True to form, a handful of national newspapers, possibly playing to their audiences, have highlighted the faith of the new Commissioning Editor for Religious Programming of the BBC- Fatima Salaria.
The appointment of Fatima Salaria was met with the following headline by the Daily Express,
“BBC puts Muslim in charge of religious television shows.”
The Express article then goes onto highlight the inclusion of Abdul Haqq, who was once part of the circle of supporters of convicted extremist Anjem Choudhary, even though the Express fails to mention that the thrust of the programme was to highlight the range of views that exist within Muslim communities and to see how extremist rhetoric was being challenged.

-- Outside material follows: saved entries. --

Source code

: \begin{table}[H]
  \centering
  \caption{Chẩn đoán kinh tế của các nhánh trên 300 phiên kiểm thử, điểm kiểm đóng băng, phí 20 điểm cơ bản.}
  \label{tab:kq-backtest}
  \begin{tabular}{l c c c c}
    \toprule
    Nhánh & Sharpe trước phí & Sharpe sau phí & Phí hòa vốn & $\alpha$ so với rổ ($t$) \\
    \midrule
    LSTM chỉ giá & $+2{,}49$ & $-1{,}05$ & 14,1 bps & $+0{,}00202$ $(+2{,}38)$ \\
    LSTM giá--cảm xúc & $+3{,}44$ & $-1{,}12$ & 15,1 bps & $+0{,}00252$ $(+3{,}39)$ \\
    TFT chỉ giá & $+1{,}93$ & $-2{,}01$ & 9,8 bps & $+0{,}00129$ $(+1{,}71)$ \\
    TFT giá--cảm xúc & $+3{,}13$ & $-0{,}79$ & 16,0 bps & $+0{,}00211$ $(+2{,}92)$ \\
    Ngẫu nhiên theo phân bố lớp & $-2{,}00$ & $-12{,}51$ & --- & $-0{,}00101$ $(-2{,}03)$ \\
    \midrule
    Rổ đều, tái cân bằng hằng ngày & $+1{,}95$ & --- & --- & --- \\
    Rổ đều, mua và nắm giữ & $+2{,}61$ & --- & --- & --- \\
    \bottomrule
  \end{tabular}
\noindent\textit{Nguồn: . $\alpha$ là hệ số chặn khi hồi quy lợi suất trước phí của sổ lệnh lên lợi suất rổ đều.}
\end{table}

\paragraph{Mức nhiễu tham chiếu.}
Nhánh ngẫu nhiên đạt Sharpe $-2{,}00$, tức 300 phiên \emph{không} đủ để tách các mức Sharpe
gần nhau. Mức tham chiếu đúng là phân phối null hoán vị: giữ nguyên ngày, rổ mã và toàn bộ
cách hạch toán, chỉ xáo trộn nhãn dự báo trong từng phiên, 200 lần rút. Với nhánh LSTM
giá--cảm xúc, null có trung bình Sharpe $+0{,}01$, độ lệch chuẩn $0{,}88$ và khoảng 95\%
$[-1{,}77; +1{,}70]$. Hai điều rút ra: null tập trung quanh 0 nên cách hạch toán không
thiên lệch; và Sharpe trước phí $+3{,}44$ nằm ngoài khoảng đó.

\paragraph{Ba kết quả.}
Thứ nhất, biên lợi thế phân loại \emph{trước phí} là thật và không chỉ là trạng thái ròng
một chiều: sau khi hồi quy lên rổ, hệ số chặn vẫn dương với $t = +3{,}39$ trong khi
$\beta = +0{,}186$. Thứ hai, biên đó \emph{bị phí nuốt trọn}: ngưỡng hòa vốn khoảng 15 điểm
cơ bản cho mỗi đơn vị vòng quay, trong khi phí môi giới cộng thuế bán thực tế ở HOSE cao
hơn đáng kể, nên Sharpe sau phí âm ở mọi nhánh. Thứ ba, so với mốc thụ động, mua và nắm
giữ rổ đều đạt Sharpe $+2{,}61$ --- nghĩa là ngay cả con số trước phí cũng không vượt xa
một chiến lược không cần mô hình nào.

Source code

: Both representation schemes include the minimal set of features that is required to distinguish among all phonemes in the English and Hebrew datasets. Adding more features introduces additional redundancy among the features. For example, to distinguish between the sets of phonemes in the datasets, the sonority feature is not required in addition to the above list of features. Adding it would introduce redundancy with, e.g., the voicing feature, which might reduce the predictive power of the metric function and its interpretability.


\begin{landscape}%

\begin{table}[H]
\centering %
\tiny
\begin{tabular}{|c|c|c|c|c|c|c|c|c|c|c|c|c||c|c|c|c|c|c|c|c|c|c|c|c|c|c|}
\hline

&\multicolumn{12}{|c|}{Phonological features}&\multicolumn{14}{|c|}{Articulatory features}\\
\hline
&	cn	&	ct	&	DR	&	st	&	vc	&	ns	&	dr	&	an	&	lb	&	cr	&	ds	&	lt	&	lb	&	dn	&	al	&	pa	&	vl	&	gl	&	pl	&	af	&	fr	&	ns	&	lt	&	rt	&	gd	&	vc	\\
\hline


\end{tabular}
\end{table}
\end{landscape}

The headline which places the faith of Ms Salaria into the public domain as the first thing that someone sees about her, is troubling and given that she is an experienced programme maker and has been chosen for her skills, such regressive headlines undermine her professionalism as though she has got the job because she is a Muslim. This is clearly not the case.
The BBC responded by saying:
“People should be judged by their ability to do the job, not their religious background and Fatima was appointed as she is an extremely talented commissioner – we’ve strengthened our focus on religion and ethics within television and have been clear that we plan to do even more to reflect the role of religion in modern Britain, with Christianity at the heart of our coverage.”
We have previously raised such issues when Aaqil Ahmed, the previous Commissioning Editor regularly has his faith called into question.